La faccenda si rivelò un vero e proprio caso nazionale. Da una parte c’erano i moralisti, che tuonavano contro la corruzione e la mercificazione del calcio dilettantistico. Dall’altra, c’erano coloro che sostenevano il diritto dei calciatori di essere retribuiti per il loro lavoro, anche a costo di infrangere certe regole ormai obsolete. In un’Italia appena uscita dall’era giolittiana, il processo assunse tinte quasi politiche, con le fazioni liberali e progressiste che sposavano la causa dei due “traditori” e i conservatori che accusavano il Genoa di aver aperto la strada alla rovina dei valori tradizionali.
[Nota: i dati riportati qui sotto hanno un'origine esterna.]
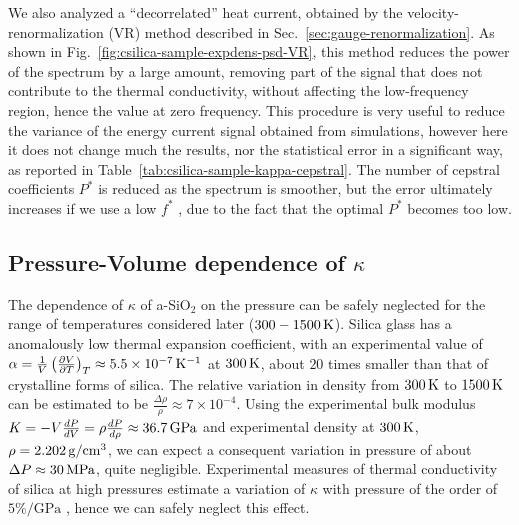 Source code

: We also analyzed a ``decorrelated'' heat current, obtained by the velocity-renormalization (VR) method described in Sec.~\ref{sec:gauge-renormalization}. As shown in Fig.~\ref{fig:csilica-sample-expdens-psd-VR}, this method reduces the power of the spectrum by a large amount, removing part of the signal that does not contribute to the thermal conductivity, without affecting the low-frequency region, hence the value at zero frequency. 
This procedure is very useful to reduce the variance of the energy current signal obtained from \abinitio simulations, however here it does not change much the results, nor the statistical error in a significant way, as reported in Table~\ref{tab:csilica-sample-kappa-cepstral}. 
The number of cepstral coefficients $P^*$ is reduced as the spectrum is smoother, but the error ultimately increases if we use a low $f^*$ , due to the fact that the optimal $P^*$ becomes too low. 



\subsection{Pressure-Volume dependence of $\kappa$}
The dependence of $\kappa$ of a-SiO$_2$ on the pressure can be safely neglected for the range of temperatures considered later ($300-1500\,\mathrm{K}$). 
Silica glass has a anomalously low thermal expansion coefficient, with an experimental value of $\alpha = \frac{1}{V}\left(\frac{\partial V}{\partial T}\right)_T \approx 5.5\times 10^{-7} \,\mathrm{K^{-1}}$ at $300\,\mathrm{K}$, about $20$ times smaller than that of crystalline forms of silica. 
The relative variation in density from $300\,\mathrm{K}$ to $1500\,\mathrm{K}$ can be estimated to be $\frac{\Delta\rho}{\rho} \approx 7\times 10^{-4}$.
Using the experimental bulk modulus $K=-V\frac{dP}{dV}=\rho\frac{dP}{d\rho}\approx 36.7\,\mathrm{GPa}$ and experimental density at $300\,\mathrm{K}$, $\rho=2.202\,\mathrm{g/cm^3}$, we can expect a consequent variation in pressure of about $\Delta P \approx 30\,\mathrm{MPa}$, quite negligible. 
Experimental measures of thermal conductivity of silica at high pressures estimate a variation of $\kappa$ with pressure of the order of $5\%/\mathrm{GPa}$ \cite{Andersson1992}, hence we can safely neglect this effect.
Alla fine, la sentenza cercò una via di mezzo: una multa al Genoa, una squalifica di due anni a Sardi e Santamaria (peraltro poi “liberati” da una sollecita amnistia concessa nel tentativo di placare le polemiche) e il… licenziamento in tronco del cassiere tifoso, che aveva denunciato la scorrettezza altrui senza rendersi conto di quella che commetteva lui violando il segreto professionale. Lui sì, vero dilettante!
La vicenda segnò una tappa importante nella storia del calcio italiano. Da quel momento in poi, il professionismo divenne un argomento sempre più ricorrente nei dibattiti delle società e delle istituzioni calcistiche. Nonostante le resistenze dei tradizionalisti, era ormai chiaro che il pallone non poteva più essere considerato un semplice diletto per gentiluomini, ma si stava rapidamente trasformando in uno spettacolo di massa, con tutto ciò che ne conseguiva in termini di interessi economici e commerciali.
Sardi e Santamaria, da parte loro, non ebbero più grosse fortune sul campo dopo quella burrascosa stagione. Eppure, il loro nome è rimasto impresso nella memoria collettiva come quello dei primi “mercenari” del calcio, i pionieri di un’era nuova in cui il gioco del pallone non era più soltanto uno svago, ma un vero e proprio lavoro. Una svolta epocale, che avrebbe cambiato per sempre il volto di questo sport.